[Stored data entries]

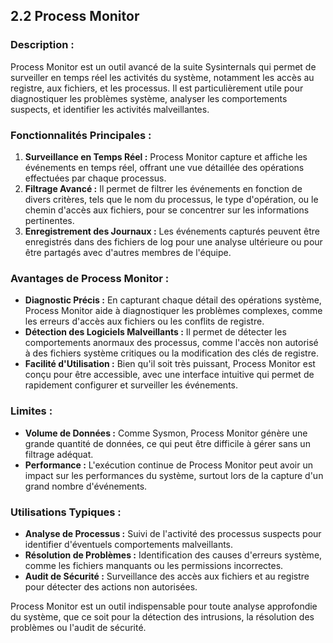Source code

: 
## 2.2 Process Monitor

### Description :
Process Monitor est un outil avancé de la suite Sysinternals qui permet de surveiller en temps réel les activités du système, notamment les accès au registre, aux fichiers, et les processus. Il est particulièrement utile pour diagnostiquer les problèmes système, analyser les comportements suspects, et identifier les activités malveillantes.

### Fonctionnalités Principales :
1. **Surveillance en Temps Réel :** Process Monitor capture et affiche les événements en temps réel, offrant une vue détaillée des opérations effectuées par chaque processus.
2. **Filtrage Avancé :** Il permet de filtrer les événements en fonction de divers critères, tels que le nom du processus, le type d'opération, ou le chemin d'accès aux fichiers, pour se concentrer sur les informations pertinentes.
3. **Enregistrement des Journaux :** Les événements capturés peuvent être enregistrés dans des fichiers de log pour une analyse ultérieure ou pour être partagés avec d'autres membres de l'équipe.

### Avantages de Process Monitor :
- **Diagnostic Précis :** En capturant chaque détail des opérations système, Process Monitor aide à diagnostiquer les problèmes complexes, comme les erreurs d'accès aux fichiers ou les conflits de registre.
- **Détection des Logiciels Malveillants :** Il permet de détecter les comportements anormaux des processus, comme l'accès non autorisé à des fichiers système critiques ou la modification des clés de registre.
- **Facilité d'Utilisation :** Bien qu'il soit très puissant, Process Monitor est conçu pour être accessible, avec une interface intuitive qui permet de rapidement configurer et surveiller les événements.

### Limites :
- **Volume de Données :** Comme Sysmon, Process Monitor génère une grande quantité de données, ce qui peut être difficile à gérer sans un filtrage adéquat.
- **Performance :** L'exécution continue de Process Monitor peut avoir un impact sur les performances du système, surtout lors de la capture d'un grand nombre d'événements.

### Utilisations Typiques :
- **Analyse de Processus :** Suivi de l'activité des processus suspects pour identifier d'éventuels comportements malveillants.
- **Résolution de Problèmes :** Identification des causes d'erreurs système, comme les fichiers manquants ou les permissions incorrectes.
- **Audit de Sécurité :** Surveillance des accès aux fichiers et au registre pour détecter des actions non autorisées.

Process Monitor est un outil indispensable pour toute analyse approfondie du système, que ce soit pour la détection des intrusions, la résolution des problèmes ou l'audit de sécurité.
==
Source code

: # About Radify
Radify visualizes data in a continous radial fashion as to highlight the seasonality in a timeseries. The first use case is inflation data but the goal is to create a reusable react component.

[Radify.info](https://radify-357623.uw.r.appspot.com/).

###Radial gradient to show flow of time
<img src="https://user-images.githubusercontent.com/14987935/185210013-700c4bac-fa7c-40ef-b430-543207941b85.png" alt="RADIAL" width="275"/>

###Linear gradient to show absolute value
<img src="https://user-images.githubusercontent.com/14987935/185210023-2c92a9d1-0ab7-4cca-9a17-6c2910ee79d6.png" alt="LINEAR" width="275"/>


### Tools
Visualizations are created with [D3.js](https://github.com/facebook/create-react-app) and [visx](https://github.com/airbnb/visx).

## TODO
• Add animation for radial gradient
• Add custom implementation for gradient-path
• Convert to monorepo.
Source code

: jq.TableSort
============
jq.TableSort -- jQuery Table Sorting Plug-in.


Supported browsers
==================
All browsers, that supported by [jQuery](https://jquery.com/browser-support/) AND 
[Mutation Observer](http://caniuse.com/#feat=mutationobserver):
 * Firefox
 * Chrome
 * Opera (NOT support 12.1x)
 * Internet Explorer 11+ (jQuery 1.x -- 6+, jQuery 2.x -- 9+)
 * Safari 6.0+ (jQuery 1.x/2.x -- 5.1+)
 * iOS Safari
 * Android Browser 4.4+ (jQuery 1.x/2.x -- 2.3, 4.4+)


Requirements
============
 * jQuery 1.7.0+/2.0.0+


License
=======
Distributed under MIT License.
* * *
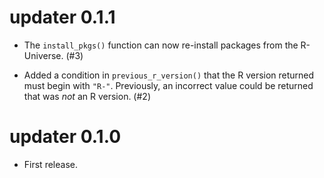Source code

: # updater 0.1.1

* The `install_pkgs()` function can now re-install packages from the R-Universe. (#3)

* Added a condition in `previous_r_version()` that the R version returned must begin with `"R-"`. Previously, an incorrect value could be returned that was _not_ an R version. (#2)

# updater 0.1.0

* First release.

* **TASK INSTRUCTIONS**
Each line holding the word "width" must be pulled from the records.

* **OUTPUT OF THE TASK**
<img src="https://user-images.githubusercontent.com/14987935/185210013-700c4bac-fa7c-40ef-b430-543207941b85.png" alt="RADIAL" width="275"/>
<img src="https://user-images.githubusercontent.com/14987935/185210023-2c92a9d1-0ab7-4cca-9a17-6c2910ee79d6.png" alt="LINEAR" width="275"/>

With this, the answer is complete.